Quotes
This novel by Ira Levin, published in 1976 and adapted for a feature film in 1978, was a major best seller building on the author's previous successes with Rosemary's Baby and The Stepford Wives. Levin would explore issues of contemporary significance (such as the occult, feminism, or robotics, as exemplified in these stories) and push them to slightly more extreme conclusions. In The Boys from Brazil, the nascent (at the time) technology of cloning was applied to the question of whether it might be possible or desirable to create a new living version of Adolph Hitler.
The novel doesn't delve too deeply into the philosophy of the Nazi regime, instead relying on the reader's own understanding of world history to fill in the gaps and to understand that such a story—that posits an intentional reinvention of one of the twentieth century's most notorious figures of evil—must surely be a horror story. The scientific basis for the story also invokes the term science fiction to describe this novel. Levin was more interested in the human impact of this science, however, than explaining the details of how it worked. In one scene, one of the "boys," who is cloned and raised to possibly step into Hitler's legacy, asks a Nazi hunter and Holocaust scholar (Liebermann) about the plot:
“Do you kill the Nazis when you catch them?” the boy asked.
“No,” Liebermann said.
“Why not?”
“It’s against the law. Besides, it’s better to put them on trial. That way more people learn about them.”
“Learn what?” The boy looked skeptical.
“Who they were, what they did.”
This exchange suggests that the notion that one can learn from history, so as not to repeat it, is not a sufficient criterion for those would want to replace the evil of the Third Reich. In fact, their "lesson" from history is that their failure to bring the Nazis to total world domination can be rectified by a careful application of science. This of course echoes the chilling use of "experiments" on human subjects in the concentration camps during WWII.
One could also call this an example of speculative fiction: a story that depicts a plausible outcome based upon a continued expansion of current social conditions. At one point, Liebermann discusses what is needed in order to revive the Nazi ideology in the modern world. "Two factors are necessary for a resurgence of Nazism; a worsening of social conditions and the emergence of a Hitler-like leader."

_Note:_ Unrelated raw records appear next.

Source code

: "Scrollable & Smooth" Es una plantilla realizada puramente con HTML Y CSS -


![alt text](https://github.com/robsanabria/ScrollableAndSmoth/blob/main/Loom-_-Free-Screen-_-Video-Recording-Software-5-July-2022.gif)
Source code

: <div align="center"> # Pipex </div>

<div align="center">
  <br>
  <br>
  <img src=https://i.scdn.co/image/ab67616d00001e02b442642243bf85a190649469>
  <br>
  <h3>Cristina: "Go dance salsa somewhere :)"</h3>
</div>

In 1976, however, the emergence of white supremacist groups informed by Nazi propaganda was not yet widely known about. These words have a far more chilling impact today, given the spread of white supremacist ideology throughout the United States and Europe. The recent death of Lyndon Larouche, a former leader of the Ku Klux Klan, who tried many times (unsuccessfully) to run for president, reminds us that such ideology is no longer the stuff of speculative fiction.
Liebermann expands on his remarks further on:
I say in my talks it takes two things to make it happen again, a new Hitler and social conditions like in the thirties. But that's not true. It takes three things: the Hitler, the conditions, and the people to follow the Hitler.
This suggests that creating the conditions of the potential rise of a "Fourth Reich" is made possible only if there is already a predisposition to follow a leader who espouses an agenda based on racism, bigotry, and domination. Certainly one can see parallels between this novel and the current situation in the United States, given issues surrounding immigration and political asylum sought by immigrants.